Problems are real; people may feel out of control. As Harari points out, conspiracy theories absolve us of responsibility (it’s them, not us), creating a fantasy (without them, all will be fine). By focusing attention on the scapegoat, they hide the real, if more complex, causes of the problems that generated the unrest — as we have seen with the recent anti-immigrant ‘protests’ in the UK.

Simple stories make it easier to grab people’s attention. The probability of a second Trump term as US president — rendered more likely by the manifest weakness of his opponent — seems to have slightly decreased. Why? Not because of a deep understanding of the facts. Nor after carefully analysing its potential implications for democracy or the actual Biden administration's economic performance. It changed thanks to simple and effective repositioning. With Biden finally stepping down, the Democrats could change the story and simplify the message: no longer (I paraphrase) Old vs Bold. Now it’s Joy vs Weird. “We are not going back”, chant scores of democratic supporters. Trump & Vance represent the past. Harris & Walz the future. It may not be enough, but it is simple, and it is catchy.

We (humans) learn to ignore most information and narrow the focus to manage complexity.
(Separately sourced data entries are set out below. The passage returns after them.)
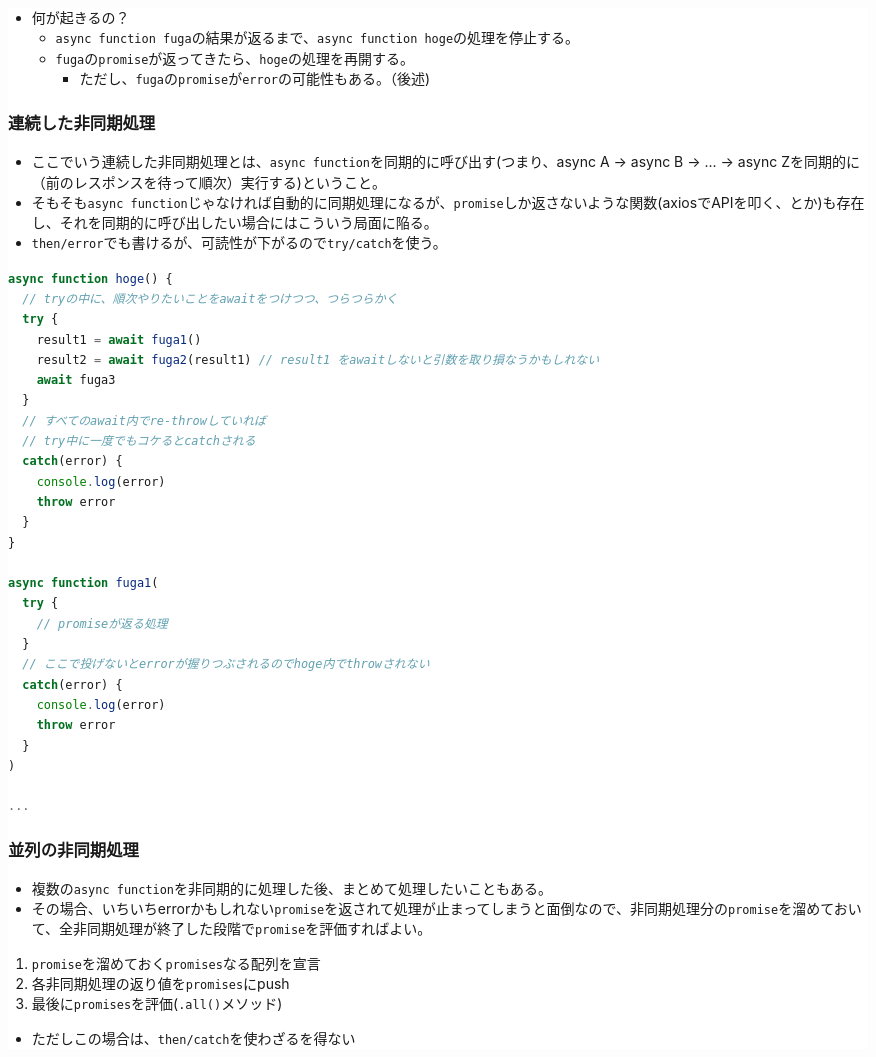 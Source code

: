 - 何が起きるの？
  - `async function fuga`の結果が返るまで、`async function hoge`の処理を停止する。
  - `fuga`の`promise`が返ってきたら、`hoge`の処理を再開する。
    - ただし、`fuga`の`promise`が`error`の可能性もある。（後述)

### 連続した非同期処理
- ここでいう連続した非同期処理とは、`async function`を同期的に呼び出す(つまり、async A -> async B -> ... -> async Zを同期的に（前のレスポンスを待って順次）実行する)ということ。
- そもそも`async function`じゃなければ自動的に同期処理になるが、`promise`しか返さないような関数(axiosでAPIを叩く、とか)も存在し、それを同期的に呼び出したい場合にはこういう局面に陥る。
- `then/error`でも書けるが、可読性が下がるので`try/catch`を使う。

```javascript
async function hoge() {
  // tryの中に、順次やりたいことをawaitをつけつつ、つらつらかく
  try {
    result1 = await fuga1()
    result2 = await fuga2(result1) // result1 をawaitしないと引数を取り損なうかもしれない
    await fuga3
  }
  // すべてのawait内でre-throwしていれば
  // try中に一度でもコケるとcatchされる
  catch(error) {
    console.log(error)
    throw error
  }
}

async function fuga1(
  try {
    // promiseが返る処理
  }
  // ここで投げないとerrorが握りつぶされるのでhoge内でthrowされない
  catch(error) {
    console.log(error)
    throw error
  }
)

...
```

### 並列の非同期処理
- 複数の`async function`を非同期的に処理した後、まとめて処理したいこともある。
- その場合、いちいちerrorかもしれない`promise`を返されて処理が止まってしまうと面倒なので、非同期処理分の`promise`を溜めておいて、全非同期処理が終了した段階で`promise`を評価すればよい。

1. `promise`を溜めておく`promises`なる配列を宣言
1. 各非同期処理の返り値を`promises`にpush
1. 最後に`promises`を評価(`.all()`メソッド)

- ただしこの場合は、`then/catch`を使わざるを得ない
Still, there is a significant downside: we confuse the map with the territory and miss the broader context, creating our bubble of self-deception. Trump voters are not interested in data. They take offence when you offer it. The same happened with many Brexit voters who, allegedly, ‘had enough of experts’. We all prefer to believe the simple stories that confirm our preconceived opinions and reject whatever does not fit the alternate reality in our ‘map’. Everyone does, myself included. To challenge our own preconceptions requires continuous vigilance.

Ambidextrous minds

In his first book, The Master and His Emissary, McGilchrist argues that Western culture has favoured left-hemispheric thinking, causing a widespread hemispheric imbalance. This imbalance affects our perception of reality and the societal structures we create. We need to redress the balance.
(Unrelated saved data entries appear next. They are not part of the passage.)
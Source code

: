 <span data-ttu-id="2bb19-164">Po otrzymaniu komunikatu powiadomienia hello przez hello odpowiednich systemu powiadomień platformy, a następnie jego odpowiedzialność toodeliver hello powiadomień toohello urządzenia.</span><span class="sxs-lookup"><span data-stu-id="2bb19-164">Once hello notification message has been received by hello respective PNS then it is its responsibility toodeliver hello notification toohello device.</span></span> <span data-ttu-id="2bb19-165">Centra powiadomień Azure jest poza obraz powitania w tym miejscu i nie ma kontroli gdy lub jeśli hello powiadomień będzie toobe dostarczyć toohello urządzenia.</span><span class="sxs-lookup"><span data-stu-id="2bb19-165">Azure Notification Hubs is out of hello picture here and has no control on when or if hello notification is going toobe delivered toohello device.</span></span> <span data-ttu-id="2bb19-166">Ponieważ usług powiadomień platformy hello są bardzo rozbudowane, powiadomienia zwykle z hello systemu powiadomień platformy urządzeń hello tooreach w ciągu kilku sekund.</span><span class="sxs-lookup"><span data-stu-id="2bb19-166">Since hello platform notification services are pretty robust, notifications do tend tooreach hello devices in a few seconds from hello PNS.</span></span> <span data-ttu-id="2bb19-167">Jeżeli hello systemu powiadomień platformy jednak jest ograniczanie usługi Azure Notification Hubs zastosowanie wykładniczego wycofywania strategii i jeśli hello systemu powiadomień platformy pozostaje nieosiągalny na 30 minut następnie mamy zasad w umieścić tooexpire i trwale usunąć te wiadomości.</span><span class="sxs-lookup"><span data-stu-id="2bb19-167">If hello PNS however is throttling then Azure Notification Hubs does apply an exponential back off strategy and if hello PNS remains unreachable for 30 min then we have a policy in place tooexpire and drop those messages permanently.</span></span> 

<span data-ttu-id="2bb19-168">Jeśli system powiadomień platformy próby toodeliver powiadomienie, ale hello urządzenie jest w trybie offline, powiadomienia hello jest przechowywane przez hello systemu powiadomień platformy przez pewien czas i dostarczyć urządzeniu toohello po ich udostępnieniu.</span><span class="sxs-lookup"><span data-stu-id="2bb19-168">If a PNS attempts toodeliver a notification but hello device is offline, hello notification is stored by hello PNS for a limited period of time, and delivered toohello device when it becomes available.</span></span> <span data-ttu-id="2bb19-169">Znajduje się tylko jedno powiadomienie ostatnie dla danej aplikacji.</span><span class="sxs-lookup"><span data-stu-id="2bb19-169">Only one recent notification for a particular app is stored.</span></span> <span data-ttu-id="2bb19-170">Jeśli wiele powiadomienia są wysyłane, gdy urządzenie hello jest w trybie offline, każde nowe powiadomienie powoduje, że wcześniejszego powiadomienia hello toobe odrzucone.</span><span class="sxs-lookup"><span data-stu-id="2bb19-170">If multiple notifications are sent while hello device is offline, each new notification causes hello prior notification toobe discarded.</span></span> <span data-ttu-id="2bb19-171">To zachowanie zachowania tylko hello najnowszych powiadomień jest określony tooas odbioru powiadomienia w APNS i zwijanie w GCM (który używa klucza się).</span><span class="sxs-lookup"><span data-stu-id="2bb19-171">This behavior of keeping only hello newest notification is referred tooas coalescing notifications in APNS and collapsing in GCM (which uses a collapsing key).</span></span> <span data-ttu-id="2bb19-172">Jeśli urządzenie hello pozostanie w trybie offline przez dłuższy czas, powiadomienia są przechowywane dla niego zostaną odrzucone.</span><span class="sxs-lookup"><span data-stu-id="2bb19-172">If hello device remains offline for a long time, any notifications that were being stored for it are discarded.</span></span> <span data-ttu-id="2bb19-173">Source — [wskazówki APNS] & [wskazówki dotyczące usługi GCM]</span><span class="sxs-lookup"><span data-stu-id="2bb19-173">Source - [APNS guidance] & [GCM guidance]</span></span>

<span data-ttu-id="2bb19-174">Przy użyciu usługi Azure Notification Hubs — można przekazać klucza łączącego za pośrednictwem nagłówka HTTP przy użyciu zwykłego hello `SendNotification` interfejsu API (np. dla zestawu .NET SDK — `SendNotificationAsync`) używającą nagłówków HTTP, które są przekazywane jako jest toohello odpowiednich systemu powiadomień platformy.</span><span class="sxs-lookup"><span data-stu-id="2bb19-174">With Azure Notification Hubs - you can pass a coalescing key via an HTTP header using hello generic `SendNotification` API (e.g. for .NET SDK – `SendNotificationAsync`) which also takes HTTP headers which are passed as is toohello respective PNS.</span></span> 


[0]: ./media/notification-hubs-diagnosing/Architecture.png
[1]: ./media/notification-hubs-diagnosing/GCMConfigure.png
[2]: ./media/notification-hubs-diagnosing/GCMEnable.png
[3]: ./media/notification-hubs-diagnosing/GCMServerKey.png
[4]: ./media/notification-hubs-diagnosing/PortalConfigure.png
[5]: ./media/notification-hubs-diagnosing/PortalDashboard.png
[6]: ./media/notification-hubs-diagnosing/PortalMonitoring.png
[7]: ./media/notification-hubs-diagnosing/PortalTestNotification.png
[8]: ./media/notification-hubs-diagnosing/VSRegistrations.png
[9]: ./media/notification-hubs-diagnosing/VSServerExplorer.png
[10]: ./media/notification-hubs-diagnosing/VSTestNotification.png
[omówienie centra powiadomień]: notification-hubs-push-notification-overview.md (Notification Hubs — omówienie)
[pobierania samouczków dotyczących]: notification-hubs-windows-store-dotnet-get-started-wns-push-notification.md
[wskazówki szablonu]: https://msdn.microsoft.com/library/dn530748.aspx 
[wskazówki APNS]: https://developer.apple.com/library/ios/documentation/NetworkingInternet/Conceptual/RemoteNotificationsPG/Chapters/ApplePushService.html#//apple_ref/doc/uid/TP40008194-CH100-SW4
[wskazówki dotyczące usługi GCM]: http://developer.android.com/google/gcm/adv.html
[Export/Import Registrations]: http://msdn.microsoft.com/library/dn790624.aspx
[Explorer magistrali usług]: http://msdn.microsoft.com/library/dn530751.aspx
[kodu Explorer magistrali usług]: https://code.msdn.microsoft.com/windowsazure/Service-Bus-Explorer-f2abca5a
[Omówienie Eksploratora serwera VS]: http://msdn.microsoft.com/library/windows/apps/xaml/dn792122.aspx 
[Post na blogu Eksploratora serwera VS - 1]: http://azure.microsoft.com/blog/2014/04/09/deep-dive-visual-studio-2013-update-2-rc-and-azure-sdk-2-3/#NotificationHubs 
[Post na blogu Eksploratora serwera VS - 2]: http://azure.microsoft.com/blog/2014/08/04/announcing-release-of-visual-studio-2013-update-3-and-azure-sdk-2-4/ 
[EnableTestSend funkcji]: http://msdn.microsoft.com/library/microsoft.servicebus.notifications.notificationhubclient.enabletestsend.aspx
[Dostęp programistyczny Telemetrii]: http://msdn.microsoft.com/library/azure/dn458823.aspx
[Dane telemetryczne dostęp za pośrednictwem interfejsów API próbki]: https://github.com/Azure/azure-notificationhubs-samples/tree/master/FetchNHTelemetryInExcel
...as in life, science needs both narrow focus and broad vision. [2:2]

A sort of ambidexterity of the mind or, more precisely, of our attention. Flitting between the view of the eagle and that of the mouse. Working together as specialists and generalists, embracing complexity while mastering simplicity.

Mental ambidexterity is needed to produce meaningful synthesis through symbolic means: language, images, memes. There is art and craft in that. Whether practising or experiencing it, we can appreciate the complex world it evokes, not just its succinct presentation. Let us contemplate the moon, not the finger pointing to it.

Author and entrepreneur Thomas Björkman invites us to turn our gaze towards an increasingly complex world. This requires cultivating our inner complexity and developing a better symbolic universe since the one we have is fragmented and unfit for purpose.

To understand and manage an increasingly complex world, our inner complexity needs to match the outer complexity of our world. As the world grows more complex, so must we as individual thinking creatures – along with our social institutions and the narratives about reality that we tell ourselves and others. [5]

There is a powerful relationship between complexity and simplicity. As I noted elsewhere, the opposite of simple is complicated, not complex.

Roughly speaking, ‘complexity’ refers to qualitative aspects (the particular ways things are ordered), ‘complicated’ merely quantitative ones (the number of things in interaction with each other). [5:1]

I see simplicity as a fundamental quality of higher-level ideas emerging from complexity. Consider the elegance of a mathematical equation representing natural phenomena, the ease of a painter’s brush stroke embodying their lifelong journey, or the clarity of a poem capturing intense emotions in a few words. A good name, a well-crafted logo, and a strong brand idea can evoke a world of meaning.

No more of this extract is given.